--- INPUT DATA Enclosed Below ---

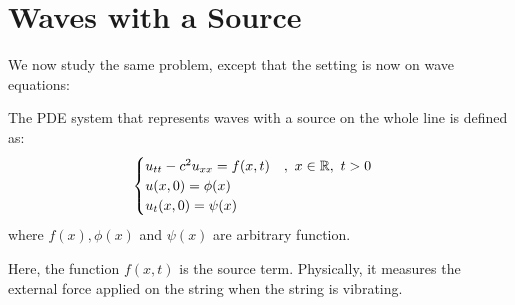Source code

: \section{Waves with a Source}

We now study the same problem, except that the setting is now on wave equations:

\medskip 

\begin{defn} 
    The PDE system that represents waves with a source on the whole line is defined as:
    \[\begin{cases}
        u_{tt} - c^2u_{xx} = f(x,t)\quad ,\ x\in \R,\ t>0\\
        u(x,0) = \phi(x)\\
        u_t(x,0) = \psi(x) 
    \end{cases}\]
    where $f(x),\phi(x)$ and $\psi(x)$ are arbitrary function. 
\end{defn}

Here, the function $f(x,t)$ is the source term. Physically, it measures the external force applied on the string when the string is vibrating.

\medskip 

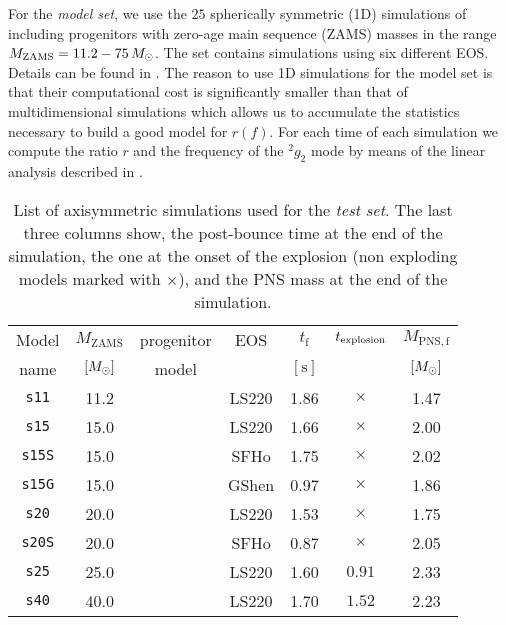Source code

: For the {\it model set}, we use the $25$ spherically symmetric (1D) simulations of \citep{Torres:2019a}
including progenitors with zero-age main sequence (ZAMS) masses in the range 
$M_{\mathrm{ZAMS}} = 11.2 - 75 \, M_{\odot}$. The set contains simulations using  
six different EOS. Details can be found in
 \citep{Torres:2019a}. The reason to use 1D simulations for the model set
 is that their computational cost is significantly smaller than that of multidimensional
 simulations which allows us to accumulate the statistics necessary to build a good model for $r(f)$.
 {For each time of each simulation we compute the ratio $r$ and the frequency of the $^2g_2$ mode by means of the linear analysis
 described in \cite{Torres:2018,Torres:2019a,Torres:2019b}. } 
 
 \begin{table}
 \centering
 \begin{tabular}{c|ccc|ccc}
  \hline
  Model & $M_\mathrm{ZAMS} $ & progenitor& EOS & $t_{\mathrm{f}}$& $t_{\rm explosion}$ & $M_{\mathrm{PNS, f}}$\\
  name& $[M_{\odot}]$ & model & & $[\mathrm{s}]$& & $[M_{\odot}]$ 
  \\ 
  \hline
  \texttt{s11} & 11.2 & \cite{Woosley_Heger_Weaver__2002__ReviewsofModernPhysics__The_evolution_and_explosion_of_massive_stars}& LS220 & 1.86 & $\times$ & 1.47 
  \\ 
  \texttt{s15} & 15.0 & \cite{Woosley_Heger_Weaver__2002__ReviewsofModernPhysics__The_evolution_and_explosion_of_massive_stars}& LS220 & 1.66 & $\times$ & 2.00 
    \\ 
  \texttt{s15S} & 15.0 & \cite{Woosley_Heger_Weaver__2002__ReviewsofModernPhysics__The_evolution_and_explosion_of_massive_stars}& SFHo & 1.75 & $\times$ & 2.02 
    \\ 
  \texttt{s15G} & 15.0 & \cite{Woosley_Heger_Weaver__2002__ReviewsofModernPhysics__The_evolution_and_explosion_of_massive_stars}& GShen & 0.97 & $\times$ & 1.86
     \\ 
  \texttt{s20} & 20.0 & \cite{Woosley_Heger_Weaver__2002__ReviewsofModernPhysics__The_evolution_and_explosion_of_massive_stars}& LS220 & 1.53 & $\times$ & 1.75 
    \\ 
  \texttt{s20S} & 20.0 & \cite{Woosley_Heger__2007__physrep__Nucleosynthesisandremnantsinmassivestarsofsolarmetallicity} & SFHo & 0.87 & $\times$ & 2.05 
  \\ 
  \texttt{s25} & 25.0 & \cite{Woosley_Heger_Weaver__2002__ReviewsofModernPhysics__The_evolution_and_explosion_of_massive_stars}& LS220 & 1.60 & $0.91$ & 2.33 
    \\ 
  \texttt{s40} & 40.0 & \cite{Woosley_Heger_Weaver__2002__ReviewsofModernPhysics__The_evolution_and_explosion_of_massive_stars}& LS220 & 1.70 & $1.52$ & 2.23 
    \\ \hline
 \end{tabular}
 \caption{%
  List of axisymmetric simulations {used for the {\it test set}}. 
  {The last three columns show, the post-bounce time at the end of the
  simulation, the one at the onset of the explosion (non exploding models marked
  with $\times$), and the PNS mass at the end of the simulation.}
 }
 \label{Tab:2dSimList}
\end{table}

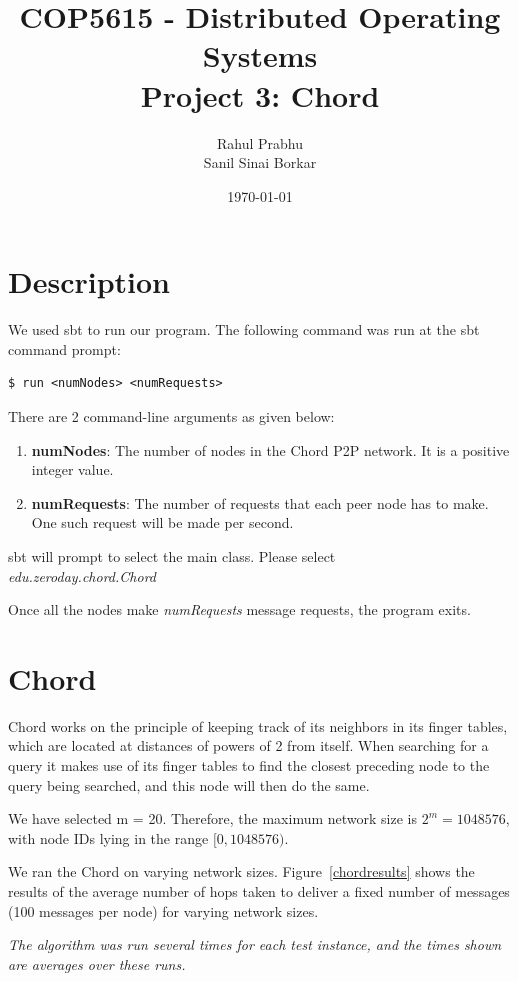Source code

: \documentclass[11pt]{article}
\title{\textbf{COP5615 - Distributed Operating Systems\\Project 3: Chord}}
\author{Rahul Prabhu\\
		Sanil Sinai Borkar}
\date{\today}
\begin{document}
\maketitle
\section{Description}

We used sbt to run our program. The following command was run at the sbt command prompt:
\begin{lstlisting}
$ run <numNodes> <numRequests>
\end{lstlisting}


There are 2 command-line arguments as given below:
\begin{enumerate}
\item \textbf{numNodes}: The number of nodes in the Chord P2P network. It is a positive integer value.
\item \textbf{numRequests}: The number of requests that each peer node has to make. One such request will be made per second.
\end{enumerate}

sbt will prompt to select the main class. Please select\\ {\it edu.zeroday.chord.Chord}

Once all the nodes make {\it numRequests} message requests, the program exits.

\section{Chord}
Chord works on the principle of keeping track of its neighbors in its finger tables, which are located at distances of powers of 2 from itself. When searching for a query it makes use of its finger tables to find the closest preceding node to the query being searched, and this node will then do the same.

We have selected m = 20. Therefore, the maximum network size is $2^m = 1048576$, with node IDs lying in the range $[0, 1048576)$.

We ran the Chord on varying network sizes. Figure~\ref{chordresults} shows the results of the average number of hops taken to deliver a fixed number of messages (100 messages per node) for varying network sizes. 

\textit{The algorithm was run several times for each test instance, and the times shown are averages over these runs.}
\end{document}
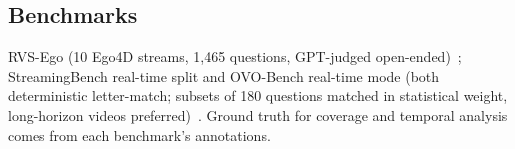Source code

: \subsection{Benchmarks}
RVS-Ego (10 Ego4D streams, 1{,}465 questions, GPT-judged open-ended)~\cite{flashvstream,rekv}; StreamingBench real-time split and OVO-Bench real-time mode (both deterministic letter-match; subsets of 180 questions matched in statistical weight, long-horizon videos preferred)~\cite{streamingbench,ovobench}. Ground truth for coverage and temporal analysis comes from each benchmark's annotations.

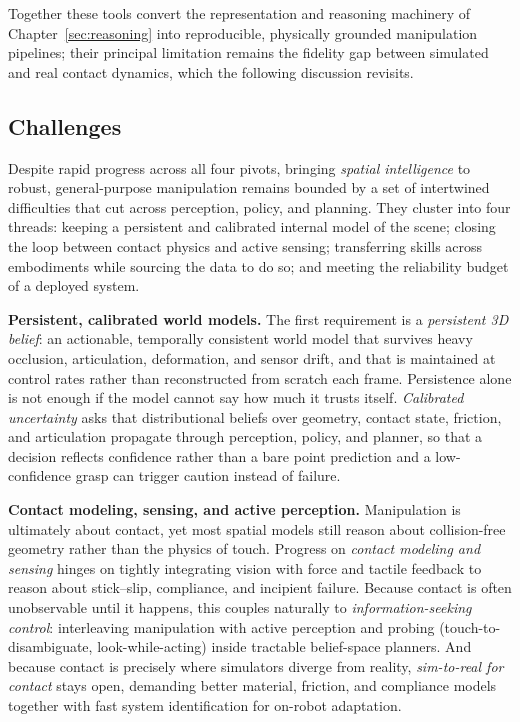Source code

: Together these tools convert the representation and reasoning machinery of Chapter~\ref{sec:reasoning} into reproducible, physically grounded manipulation pipelines; their principal limitation remains the fidelity gap between simulated and real contact dynamics, which the following discussion revisits.


\subsection{Challenges}
\label{subsec:p4-sec9-1-challenges}

Despite rapid progress across all four pivots, bringing \emph{spatial intelligence} to robust, general-purpose manipulation remains bounded by a set of intertwined difficulties that cut across perception, policy, and planning. They cluster into four threads: keeping a persistent and calibrated internal model of the scene; closing the loop between contact physics and active sensing; transferring skills across embodiments while sourcing the data to do so; and meeting the reliability budget of a deployed system.

\textbf{Persistent, calibrated world models.} The first requirement is a \emph{persistent 3D belief}: an actionable, temporally consistent world model that survives heavy occlusion, articulation, deformation, and sensor drift, and that is maintained at control rates rather than reconstructed from scratch each frame. Persistence alone is not enough if the model cannot say how much it trusts itself. \emph{Calibrated uncertainty} asks that distributional beliefs over geometry, contact state, friction, and articulation propagate through perception, policy, and planner, so that a decision reflects confidence rather than a bare point prediction and a low-confidence grasp can trigger caution instead of failure.

\textbf{Contact modeling, sensing, and active perception.} Manipulation is ultimately about contact, yet most spatial models still reason about collision-free geometry rather than the physics of touch. Progress on \emph{contact modeling and sensing} hinges on tightly integrating vision with force and tactile feedback to reason about stick--slip, compliance, and incipient failure. Because contact is often unobservable until it happens, this couples naturally to \emph{information-seeking control}: interleaving manipulation with active perception and probing (touch-to-disambiguate, look-while-acting) inside tractable belief-space planners. And because contact is precisely where simulators diverge from reality, \emph{sim-to-real for contact} stays open, demanding better material, friction, and compliance models together with fast system identification for on-robot adaptation.

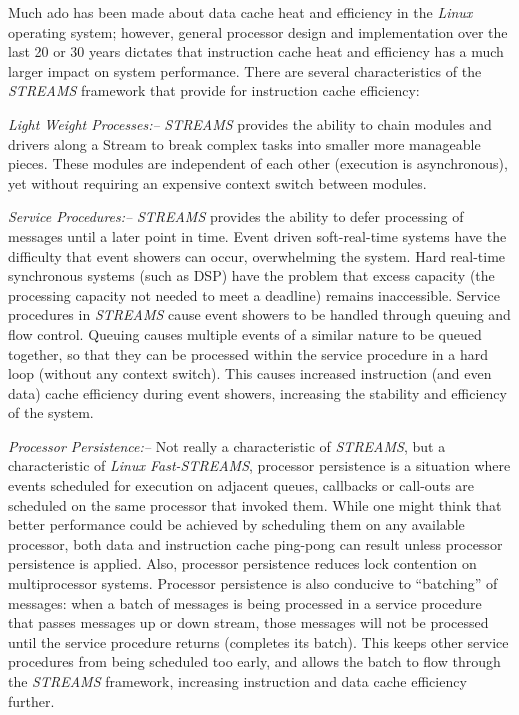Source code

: \documentclass[letterpaper,final,notitlepage,twocolumn,10pt,twoside]{article}
\begin{document}
Much ado has been made about data cache heat and efficiency in the {\sl Linux}
operating system; however, general processor design and implementation over the
last 20 or 30 years dictates that instruction cache heat and efficiency has a
much larger impact on system performance.  There are several characteristics of
the {\sl STREAMS} framework that provide for instruction cache efficiency:

\begin{description}

\item{\it Light Weight Processes:--} {\sl STREAMS} provides the ability to chain
modules and drivers along a Stream to break complex tasks into smaller more
manageable pieces.  These modules are independent of each other (execution is
asynchronous), yet without requiring an expensive context switch between
modules.

\item{\it Service Procedures:--} {\sl STREAMS} provides the ability to defer
processing of messages until a later point in time.  Event driven soft-real-time
systems have the difficulty that event showers can occur, overwhelming the
system.  Hard real-time synchronous systems (such as DSP) have the problem that
excess capacity (the processing capacity not needed to meet a deadline) remains
inaccessible.  Service procedures in {\sl STREAMS} cause event showers to be
handled through queuing and flow control.  Queuing causes multiple events of a
similar nature to be queued together, so that they can be processed within the
service procedure in a hard loop (without any context switch).  This causes
increased instruction (and even data) cache efficiency during event showers,
increasing the stability and efficiency of the system.

\item{\it Processor Persistence:--} Not really a characteristic of {\sl
STREAMS}, but a characteristic of {\sl Linux Fast-STREAMS}, processor
persistence is a situation where events scheduled for execution on adjacent
queues, callbacks or call-outs are scheduled on the same processor that invoked
them.  While one might think that better performance could be achieved by
scheduling them on any available processor, both data and instruction cache
ping-pong can result unless processor persistence is applied.  Also, processor
persistence reduces lock contention on multiprocessor systems.  Processor
persistence is also conducive to ``batching'' of messages: when a batch of
messages is being processed in a service procedure that passes messages up or
down stream, those messages will not be processed until the service procedure
returns (completes its batch).  This keeps other service procedures from being
scheduled too early, and allows the batch to flow through the {\sl STREAMS}
framework, increasing instruction and data cache efficiency further.

\end{description}
\end{document}
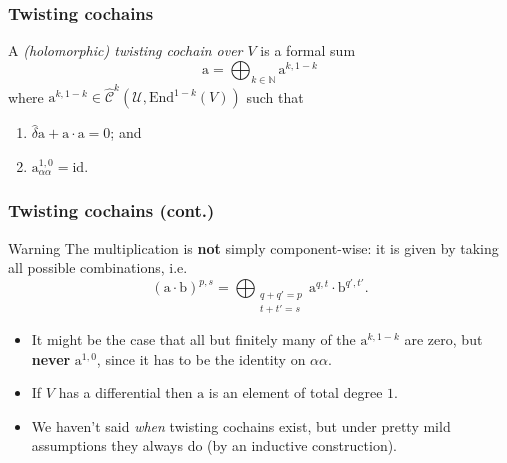 \documentclass{beamer}
\begin{document}
            \begin{frame}\frametitle{Twisting cochains}
                \begin{definition}
                    A \emph{(holomorphic) twisting cochain over $V$} is a formal sum
                    \begin{equation*}
                        \mathrm{a} = \bigoplus_{k\in\mathbb{N}} \mathrm{a}^{k,1-k}
                    \end{equation*}
                    where $\mathrm{a}^{k,1-k}\in\hat{\mathscr{C}}^k(\mathcal{U},\mathrm{End}^{1-k}(V))$ such that
                    \begin{enumerate}
                        \item $\hat{\delta}\mathrm{a} + \mathrm{a}\cdot\mathrm{a} = 0$; and
                        \item $\mathrm{a}_{\alpha\alpha}^{1,0}=\mathrm{id}$.
                    \end{enumerate}
                \end{definition}
            \end{frame}

            \begin{frame}\frametitle{Twisting cochains (cont.)}
                \begin{alertblock}{Warning}
                    The multiplication is \textbf{not} simply component-wise: it is given by taking all possible combinations, i.e.
                    \begin{equation*}
                        (\mathrm{a}\cdot\mathrm{b})^{p,s} = \bigoplus_{\substack{q+q'=p\\t+t'=s}} \mathrm{a}^{q,t}\cdot\mathrm{b}^{q',t'}.
                    \end{equation*}
                \end{alertblock}

                \pause
                
                \begin{itemize}
                    \item It might be the case that all but finitely many of the $\mathrm{a}^{k,1-k}$ are zero, but \textbf{never} $\mathrm{a}^{1,0}$, since it has to be the identity on $\alpha\alpha$.
                    \pause
                    \item If $V$ has a differential then $\mathrm{a}$ is an element of total degree $1$.
                    \pause
                    \item We haven't said \emph{when} twisting cochains exist, but under pretty mild assumptions they always do (by an inductive construction).
                \end{itemize}
            \end{frame}
\end{document}
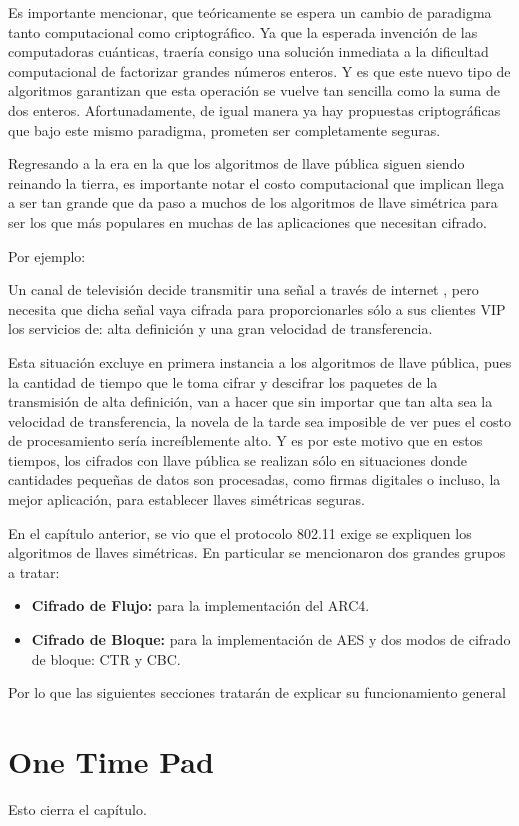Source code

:  Es importante mencionar, que teóricamente se espera un cambio de paradigma tanto computacional como criptográfico. Ya que la esperada invención de las computadoras cuánticas, traería consigo una solución inmediata a la dificultad computacional de factorizar grandes números enteros. Y es que este nuevo tipo de algoritmos garantizan que esta operación se vuelve tan sencilla como la suma de dos enteros. Afortunadamente, de igual manera ya hay propuestas criptográficas que bajo este mismo paradigma, prometen ser completamente seguras.
 
Regresando a la era en la que los algoritmos de llave pública siguen siendo reinando la tierra, es importante notar el costo computacional que implican llega a ser tan grande que da paso a muchos de los algoritmos de llave simétrica para ser los que más populares en muchas de las aplicaciones que necesitan cifrado. 

Por ejemplo: 

Un canal de televisión decide transmitir una señal a través de internet , pero necesita que dicha señal vaya cifrada para proporcionarles sólo a sus clientes VIP los servicios de: alta definición y una gran velocidad de transferencia.

Esta situación excluye en primera instancia a los algoritmos de llave pública, pues la cantidad de tiempo que le toma cifrar y descifrar los paquetes de la transmisión de alta definición, van a hacer que sin importar que tan alta sea la velocidad de transferencia, la novela de la tarde sea imposible de ver pues el costo de procesamiento sería increíblemente alto. Y es por este motivo que en estos tiempos, los cifrados con llave pública se realizan sólo en situaciones donde cantidades pequeñas de datos son procesadas, como firmas digitales o incluso, la mejor aplicación, para establecer llaves simétricas  seguras.

En el capítulo anterior, se vio que el protocolo 802.11 exige se expliquen los algoritmos de llaves simétricas. En particular se mencionaron dos grandes grupos a tratar:
\begin{itemize}
	\item {\bf Cifrado de Flujo:} para la implementación del ARC4.
	\item {\bf Cifrado de Bloque:} para la implementación de AES y dos modos de cifrado de bloque: CTR y CBC.
\end{itemize}
Por lo que las siguientes secciones tratarán de explicar su funcionamiento general


\section{One Time Pad}
Esto cierra el capítulo.



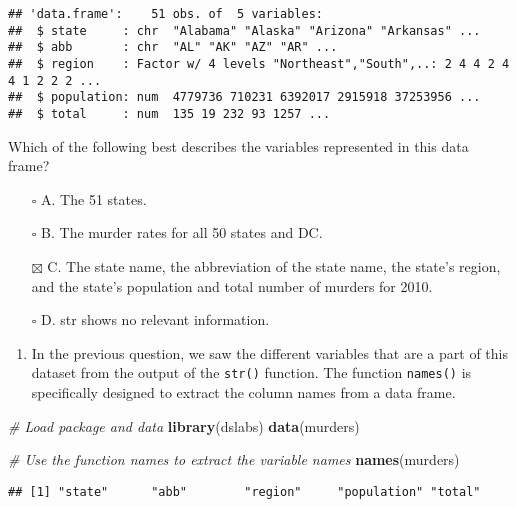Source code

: \documentclass[
]{article}
\newenvironment{Shaded}{\begin{snugshade}}{\end{snugshade}}
\newcommand{\CommentTok}[1]{\textcolor[rgb]{0.56,0.35,0.01}{\textit{#1}}}
\newcommand{\KeywordTok}[1]{\textcolor[rgb]{0.13,0.29,0.53}{\textbf{#1}}}
\newcommand{\NormalTok}[1]{#1}
\providecommand{\tightlist}{%
  \setlength{\itemsep}{0pt}\setlength{\parskip}{0pt}}
\begin{document}
\begin{verbatim}
## 'data.frame':    51 obs. of  5 variables:
##  $ state     : chr  "Alabama" "Alaska" "Arizona" "Arkansas" ...
##  $ abb       : chr  "AL" "AK" "AZ" "AR" ...
##  $ region    : Factor w/ 4 levels "Northeast","South",..: 2 4 4 2 4 4 1 2 2 2 ...
##  $ population: num  4779736 710231 6392017 2915918 37253956 ...
##  $ total     : num  135 19 232 93 1257 ...
\end{verbatim}

Which of the following best describes the variables represented in this
data frame?

\begin{itemize}
\tightlist
\item[$\square$]
  A. The 51 states.
\item[$\square$]
  B. The murder rates for all 50 states and DC.
\item[$\boxtimes$]
  C. The state name, the abbreviation of the state name, the state's
  region, and the state's population and total number of murders for
  2010.
\item[$\square$]
  D. str shows no relevant information.
\end{itemize}

\begin{enumerate}
\def\labelenumi{\arabic{enumi}.}
\setcounter{enumi}{1}
\tightlist
\item
  In the previous question, we saw the different variables that are a
  part of this dataset from the output of the \texttt{str()} function.
  The function \texttt{names()} is specifically designed to extract the
  column names from a data frame.
\end{enumerate}

\begin{Shaded}
\begin{Highlighting}[]
\CommentTok{# Load package and data}
\KeywordTok{library}\NormalTok{(dslabs)}
\KeywordTok{data}\NormalTok{(murders)}
\end{Highlighting}
\end{Shaded}

\begin{Shaded}
\begin{Highlighting}[]
\CommentTok{# Use the function names to extract the variable names }
\KeywordTok{names}\NormalTok{(murders)}
\end{Highlighting}
\end{Shaded}

\begin{verbatim}
## [1] "state"      "abb"        "region"     "population" "total"
\end{verbatim}
\end{document}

--- End of Enclosed INPUT DATA ---

WORK REQUEST: Copy out every line in the records where the word "KeywordTok" is found.

COMPLETED TASK:
\newcommand{\KeywordTok}[1]{\textcolor[rgb]{0.13,0.29,0.53}{\textbf{#1}}}
\KeywordTok{library}\NormalTok{(dslabs)}
\KeywordTok{data}\NormalTok{(murders)}
\KeywordTok{names}\NormalTok{(murders)}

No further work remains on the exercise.